=== Data for the task ===
● ● ● ● ● ● ●

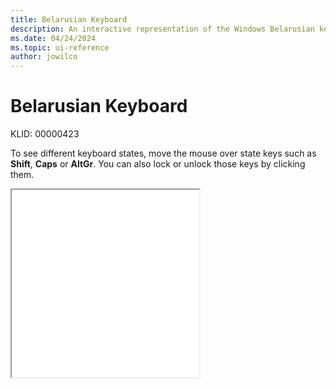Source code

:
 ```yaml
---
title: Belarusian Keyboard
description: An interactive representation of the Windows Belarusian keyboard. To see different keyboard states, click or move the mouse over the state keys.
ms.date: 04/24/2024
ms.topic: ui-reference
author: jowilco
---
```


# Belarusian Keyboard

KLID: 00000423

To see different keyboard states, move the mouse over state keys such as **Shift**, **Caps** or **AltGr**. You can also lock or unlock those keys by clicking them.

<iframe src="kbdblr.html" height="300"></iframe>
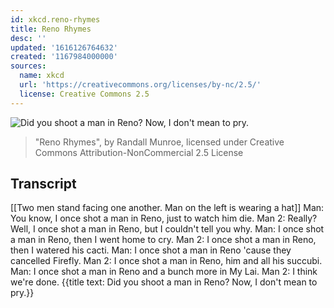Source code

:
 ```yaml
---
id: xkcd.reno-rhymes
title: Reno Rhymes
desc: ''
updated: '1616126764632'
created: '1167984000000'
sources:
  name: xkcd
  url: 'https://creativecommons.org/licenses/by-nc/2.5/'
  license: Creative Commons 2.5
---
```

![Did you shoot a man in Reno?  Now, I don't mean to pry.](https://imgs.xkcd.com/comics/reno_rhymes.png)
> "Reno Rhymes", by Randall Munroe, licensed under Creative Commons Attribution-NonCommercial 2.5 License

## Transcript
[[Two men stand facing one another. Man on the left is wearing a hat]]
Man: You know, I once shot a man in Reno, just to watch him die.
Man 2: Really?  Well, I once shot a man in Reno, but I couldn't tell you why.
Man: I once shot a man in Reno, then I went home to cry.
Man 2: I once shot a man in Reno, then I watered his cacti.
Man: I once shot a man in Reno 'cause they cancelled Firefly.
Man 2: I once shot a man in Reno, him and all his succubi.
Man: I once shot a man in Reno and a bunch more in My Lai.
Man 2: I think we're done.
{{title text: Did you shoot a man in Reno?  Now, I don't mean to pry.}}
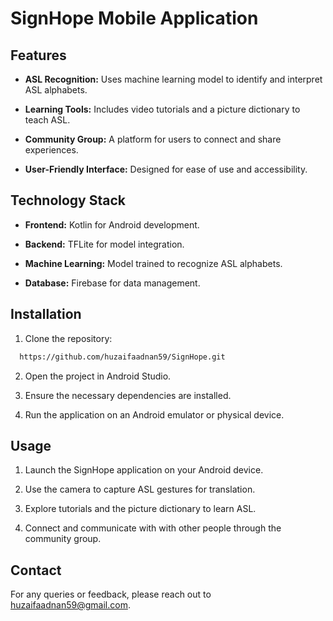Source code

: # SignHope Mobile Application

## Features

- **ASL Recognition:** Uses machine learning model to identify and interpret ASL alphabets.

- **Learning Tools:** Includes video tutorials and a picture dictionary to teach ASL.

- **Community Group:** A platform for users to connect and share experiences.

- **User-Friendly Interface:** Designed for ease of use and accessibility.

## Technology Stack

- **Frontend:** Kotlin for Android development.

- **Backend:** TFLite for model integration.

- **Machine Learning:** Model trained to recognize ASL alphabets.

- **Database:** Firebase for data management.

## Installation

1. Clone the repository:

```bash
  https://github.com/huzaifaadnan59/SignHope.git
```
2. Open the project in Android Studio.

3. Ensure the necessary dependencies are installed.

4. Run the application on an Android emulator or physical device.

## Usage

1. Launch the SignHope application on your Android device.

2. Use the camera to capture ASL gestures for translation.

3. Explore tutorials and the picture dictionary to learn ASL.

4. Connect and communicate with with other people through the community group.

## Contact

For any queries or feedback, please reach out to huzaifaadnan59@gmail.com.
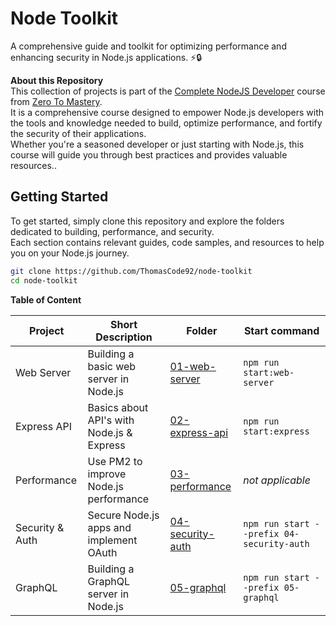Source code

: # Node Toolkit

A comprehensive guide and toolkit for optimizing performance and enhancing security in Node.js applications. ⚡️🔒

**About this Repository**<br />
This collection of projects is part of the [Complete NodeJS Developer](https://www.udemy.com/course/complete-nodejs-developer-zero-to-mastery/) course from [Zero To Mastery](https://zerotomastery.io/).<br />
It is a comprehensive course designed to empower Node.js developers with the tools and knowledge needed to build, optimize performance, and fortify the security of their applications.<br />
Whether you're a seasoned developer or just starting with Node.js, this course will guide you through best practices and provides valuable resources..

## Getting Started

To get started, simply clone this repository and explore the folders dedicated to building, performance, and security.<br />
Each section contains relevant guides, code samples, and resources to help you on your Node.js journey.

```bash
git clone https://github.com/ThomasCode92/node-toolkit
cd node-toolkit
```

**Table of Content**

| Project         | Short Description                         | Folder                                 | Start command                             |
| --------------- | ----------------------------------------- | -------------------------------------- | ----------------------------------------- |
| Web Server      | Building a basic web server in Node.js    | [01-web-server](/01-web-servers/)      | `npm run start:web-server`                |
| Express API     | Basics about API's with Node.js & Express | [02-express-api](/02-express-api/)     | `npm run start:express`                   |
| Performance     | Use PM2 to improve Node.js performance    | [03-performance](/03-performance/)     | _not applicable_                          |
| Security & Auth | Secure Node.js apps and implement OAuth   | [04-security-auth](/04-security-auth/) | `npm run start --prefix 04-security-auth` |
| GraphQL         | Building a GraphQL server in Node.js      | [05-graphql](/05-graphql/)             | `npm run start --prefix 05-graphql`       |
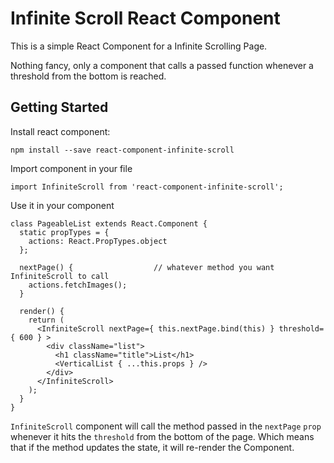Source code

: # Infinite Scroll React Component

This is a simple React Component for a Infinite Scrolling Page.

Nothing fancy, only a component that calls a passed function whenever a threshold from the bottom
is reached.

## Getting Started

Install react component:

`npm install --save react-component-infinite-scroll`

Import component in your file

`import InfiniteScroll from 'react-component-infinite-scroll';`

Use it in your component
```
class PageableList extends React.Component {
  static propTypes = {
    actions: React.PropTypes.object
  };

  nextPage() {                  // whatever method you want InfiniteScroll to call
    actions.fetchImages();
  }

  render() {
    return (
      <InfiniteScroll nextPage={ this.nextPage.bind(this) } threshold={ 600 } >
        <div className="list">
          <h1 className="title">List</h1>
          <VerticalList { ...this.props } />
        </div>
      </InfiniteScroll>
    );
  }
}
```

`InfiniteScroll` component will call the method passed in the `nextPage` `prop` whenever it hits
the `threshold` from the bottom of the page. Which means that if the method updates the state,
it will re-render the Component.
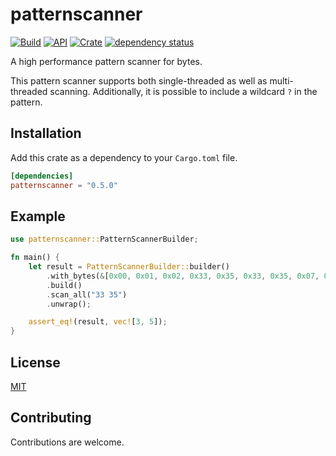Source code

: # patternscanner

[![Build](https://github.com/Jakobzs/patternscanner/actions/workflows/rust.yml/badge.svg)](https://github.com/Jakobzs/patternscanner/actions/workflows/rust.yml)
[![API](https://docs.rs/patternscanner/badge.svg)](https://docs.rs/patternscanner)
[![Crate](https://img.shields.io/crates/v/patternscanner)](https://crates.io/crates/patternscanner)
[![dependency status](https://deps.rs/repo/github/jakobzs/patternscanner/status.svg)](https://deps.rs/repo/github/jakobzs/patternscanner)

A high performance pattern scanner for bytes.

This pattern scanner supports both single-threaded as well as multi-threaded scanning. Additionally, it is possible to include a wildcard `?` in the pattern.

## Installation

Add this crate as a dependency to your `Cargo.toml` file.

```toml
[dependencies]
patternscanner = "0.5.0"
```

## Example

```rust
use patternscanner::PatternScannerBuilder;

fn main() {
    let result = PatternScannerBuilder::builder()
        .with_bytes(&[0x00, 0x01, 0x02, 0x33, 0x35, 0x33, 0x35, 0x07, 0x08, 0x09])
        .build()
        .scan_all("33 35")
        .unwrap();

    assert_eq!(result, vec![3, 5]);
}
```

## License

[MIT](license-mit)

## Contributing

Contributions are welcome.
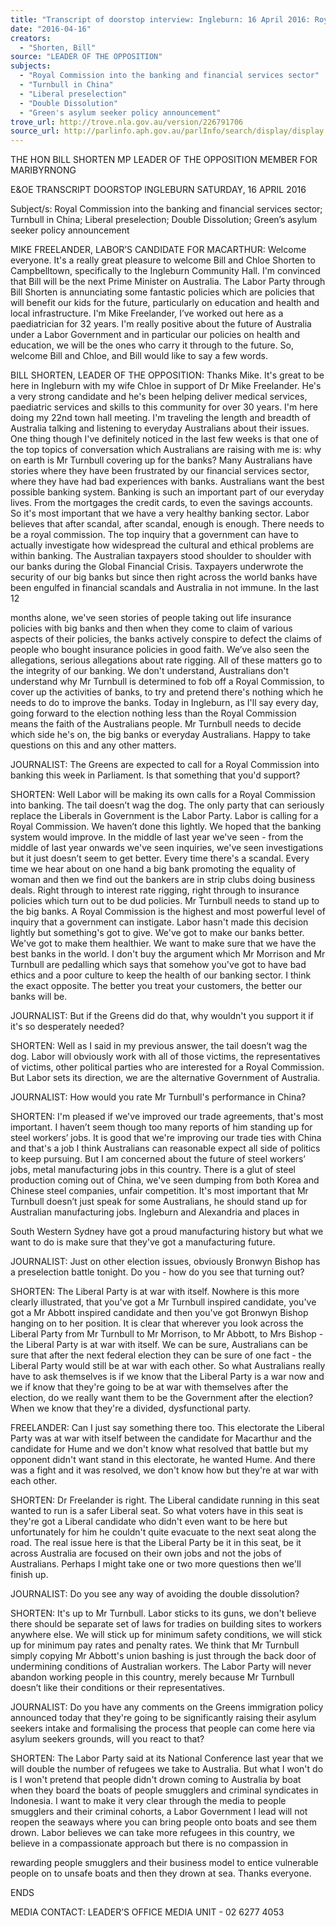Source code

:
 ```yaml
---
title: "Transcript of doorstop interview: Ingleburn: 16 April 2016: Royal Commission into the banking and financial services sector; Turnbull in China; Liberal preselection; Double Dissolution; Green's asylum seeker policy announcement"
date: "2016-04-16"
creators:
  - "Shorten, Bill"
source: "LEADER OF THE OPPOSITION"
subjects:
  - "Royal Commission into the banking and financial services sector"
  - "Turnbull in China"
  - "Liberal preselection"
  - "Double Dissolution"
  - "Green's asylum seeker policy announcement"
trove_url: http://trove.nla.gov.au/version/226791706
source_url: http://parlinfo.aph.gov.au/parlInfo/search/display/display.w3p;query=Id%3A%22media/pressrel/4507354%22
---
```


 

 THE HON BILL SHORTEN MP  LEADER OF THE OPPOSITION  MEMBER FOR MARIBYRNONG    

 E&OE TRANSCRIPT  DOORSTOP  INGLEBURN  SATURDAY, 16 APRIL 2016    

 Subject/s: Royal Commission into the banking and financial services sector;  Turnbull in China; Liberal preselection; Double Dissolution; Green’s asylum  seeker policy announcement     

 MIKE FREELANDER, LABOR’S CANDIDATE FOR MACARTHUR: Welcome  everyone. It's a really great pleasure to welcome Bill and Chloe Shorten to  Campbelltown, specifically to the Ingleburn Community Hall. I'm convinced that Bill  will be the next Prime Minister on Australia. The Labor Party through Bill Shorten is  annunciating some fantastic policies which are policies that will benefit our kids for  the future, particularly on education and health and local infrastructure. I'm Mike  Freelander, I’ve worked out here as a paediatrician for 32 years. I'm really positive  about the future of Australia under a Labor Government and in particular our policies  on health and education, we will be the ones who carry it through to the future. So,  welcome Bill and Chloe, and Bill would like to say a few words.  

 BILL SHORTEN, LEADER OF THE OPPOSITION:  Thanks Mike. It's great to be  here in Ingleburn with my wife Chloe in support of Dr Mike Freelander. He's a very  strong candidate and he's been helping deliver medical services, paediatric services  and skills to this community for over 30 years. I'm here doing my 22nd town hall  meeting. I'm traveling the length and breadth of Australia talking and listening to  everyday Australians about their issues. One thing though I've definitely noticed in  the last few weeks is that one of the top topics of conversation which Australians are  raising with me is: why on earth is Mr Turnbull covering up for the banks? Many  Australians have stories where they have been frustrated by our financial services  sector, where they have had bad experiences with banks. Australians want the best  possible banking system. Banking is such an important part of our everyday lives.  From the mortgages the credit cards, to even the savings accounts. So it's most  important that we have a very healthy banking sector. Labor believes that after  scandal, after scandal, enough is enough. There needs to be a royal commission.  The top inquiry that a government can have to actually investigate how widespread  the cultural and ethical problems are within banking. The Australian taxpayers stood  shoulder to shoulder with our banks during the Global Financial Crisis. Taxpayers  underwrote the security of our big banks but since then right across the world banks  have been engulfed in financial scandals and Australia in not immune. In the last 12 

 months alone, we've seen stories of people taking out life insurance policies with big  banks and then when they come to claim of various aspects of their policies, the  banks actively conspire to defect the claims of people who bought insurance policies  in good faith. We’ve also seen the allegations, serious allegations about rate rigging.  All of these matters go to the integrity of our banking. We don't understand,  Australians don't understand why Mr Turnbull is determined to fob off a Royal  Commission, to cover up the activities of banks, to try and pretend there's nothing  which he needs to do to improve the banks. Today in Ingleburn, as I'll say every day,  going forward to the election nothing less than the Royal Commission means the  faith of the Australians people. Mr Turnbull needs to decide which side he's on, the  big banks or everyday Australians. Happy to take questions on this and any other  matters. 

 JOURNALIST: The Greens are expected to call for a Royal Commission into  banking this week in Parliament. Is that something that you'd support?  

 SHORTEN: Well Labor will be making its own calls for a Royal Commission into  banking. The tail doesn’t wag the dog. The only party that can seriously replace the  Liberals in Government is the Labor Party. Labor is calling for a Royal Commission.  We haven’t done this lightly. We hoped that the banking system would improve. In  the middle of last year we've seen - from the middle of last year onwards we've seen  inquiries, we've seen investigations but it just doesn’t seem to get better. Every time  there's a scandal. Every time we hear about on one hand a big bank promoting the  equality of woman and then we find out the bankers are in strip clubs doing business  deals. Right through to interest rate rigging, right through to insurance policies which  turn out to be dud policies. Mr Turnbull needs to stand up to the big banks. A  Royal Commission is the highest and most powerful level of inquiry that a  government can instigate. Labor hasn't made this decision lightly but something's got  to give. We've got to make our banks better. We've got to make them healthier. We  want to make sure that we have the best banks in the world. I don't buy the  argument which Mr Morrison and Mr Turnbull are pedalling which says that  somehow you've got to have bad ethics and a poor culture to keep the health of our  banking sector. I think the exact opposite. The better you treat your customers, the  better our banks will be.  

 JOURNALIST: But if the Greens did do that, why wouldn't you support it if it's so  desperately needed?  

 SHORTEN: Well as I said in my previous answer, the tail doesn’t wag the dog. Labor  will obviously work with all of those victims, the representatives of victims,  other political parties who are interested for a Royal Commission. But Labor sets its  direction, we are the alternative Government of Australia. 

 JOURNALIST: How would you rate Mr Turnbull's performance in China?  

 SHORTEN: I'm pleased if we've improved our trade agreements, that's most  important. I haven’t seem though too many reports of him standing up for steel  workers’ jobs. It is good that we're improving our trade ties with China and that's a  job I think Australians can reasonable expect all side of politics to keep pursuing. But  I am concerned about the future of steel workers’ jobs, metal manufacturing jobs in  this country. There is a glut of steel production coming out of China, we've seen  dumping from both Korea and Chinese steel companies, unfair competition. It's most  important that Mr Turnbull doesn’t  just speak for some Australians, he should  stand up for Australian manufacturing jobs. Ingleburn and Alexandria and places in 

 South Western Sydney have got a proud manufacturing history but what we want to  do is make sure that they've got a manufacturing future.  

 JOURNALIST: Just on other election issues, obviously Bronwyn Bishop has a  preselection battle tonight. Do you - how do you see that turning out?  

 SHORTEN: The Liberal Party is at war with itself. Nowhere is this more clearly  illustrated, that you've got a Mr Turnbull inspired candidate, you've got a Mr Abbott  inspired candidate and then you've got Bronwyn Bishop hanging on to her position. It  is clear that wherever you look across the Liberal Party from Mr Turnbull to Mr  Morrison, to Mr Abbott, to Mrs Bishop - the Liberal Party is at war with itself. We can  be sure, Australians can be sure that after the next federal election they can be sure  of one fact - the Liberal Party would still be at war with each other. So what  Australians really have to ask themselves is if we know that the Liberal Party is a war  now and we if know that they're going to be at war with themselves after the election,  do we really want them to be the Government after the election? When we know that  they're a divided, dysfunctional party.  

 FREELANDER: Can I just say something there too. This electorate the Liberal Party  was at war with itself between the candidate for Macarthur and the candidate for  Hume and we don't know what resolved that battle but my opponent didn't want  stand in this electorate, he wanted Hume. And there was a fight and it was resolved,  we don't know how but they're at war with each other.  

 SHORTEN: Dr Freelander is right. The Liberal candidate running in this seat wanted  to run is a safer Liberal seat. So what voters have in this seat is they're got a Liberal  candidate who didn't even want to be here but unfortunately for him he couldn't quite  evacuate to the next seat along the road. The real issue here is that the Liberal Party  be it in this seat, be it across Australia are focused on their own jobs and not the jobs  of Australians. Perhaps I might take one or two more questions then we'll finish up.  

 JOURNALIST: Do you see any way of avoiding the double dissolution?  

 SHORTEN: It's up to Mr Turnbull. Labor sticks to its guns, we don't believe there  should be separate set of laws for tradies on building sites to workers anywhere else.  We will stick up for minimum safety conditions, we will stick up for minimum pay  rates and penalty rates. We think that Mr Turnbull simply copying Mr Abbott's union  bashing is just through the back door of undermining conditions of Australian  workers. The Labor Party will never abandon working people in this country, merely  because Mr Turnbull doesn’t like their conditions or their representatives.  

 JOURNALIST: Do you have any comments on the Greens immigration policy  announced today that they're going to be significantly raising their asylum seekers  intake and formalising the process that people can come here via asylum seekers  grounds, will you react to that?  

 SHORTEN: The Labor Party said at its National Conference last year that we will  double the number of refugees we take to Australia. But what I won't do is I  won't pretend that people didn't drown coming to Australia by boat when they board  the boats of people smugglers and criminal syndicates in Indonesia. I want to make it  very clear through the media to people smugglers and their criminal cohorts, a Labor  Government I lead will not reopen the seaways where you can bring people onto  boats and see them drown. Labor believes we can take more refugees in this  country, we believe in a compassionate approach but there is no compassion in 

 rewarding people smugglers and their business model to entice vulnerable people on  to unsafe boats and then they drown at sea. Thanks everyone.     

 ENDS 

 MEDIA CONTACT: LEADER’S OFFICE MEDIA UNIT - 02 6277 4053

● ● ● ● ● ● ●

Could the lines from the top of the material through the line with "[[Two men stand" be repeated exactly, pictures left out?

=== Answer below ===
Source code

:
 ```yaml
---
title: Belarusian Keyboard
description: An interactive representation of the Windows Belarusian keyboard. To see different keyboard states, click or move the mouse over the state keys.
ms.date: 04/24/2024
ms.topic: ui-reference
author: jowilco
---
```


# Belarusian Keyboard

KLID: 00000423

To see different keyboard states, move the mouse over state keys such as **Shift**, **Caps** or **AltGr**. You can also lock or unlock those keys by clicking them.

<iframe src="kbdblr.html" height="300"></iframe>
Source code

:
 ```yaml
---
id: xkcd.reno-rhymes
title: Reno Rhymes
desc: ''
updated: '1616126764632'
created: '1167984000000'
sources:
  name: xkcd
  url: 'https://creativecommons.org/licenses/by-nc/2.5/'
  license: Creative Commons 2.5
---
```

![Did you shoot a man in Reno?  Now, I don't mean to pry.](https://imgs.xkcd.com/comics/reno_rhymes.png)
> "Reno Rhymes", by Randall Munroe, licensed under Creative Commons Attribution-NonCommercial 2.5 License

## Transcript
[[Two men stand facing one another. Man on the left is wearing a hat]]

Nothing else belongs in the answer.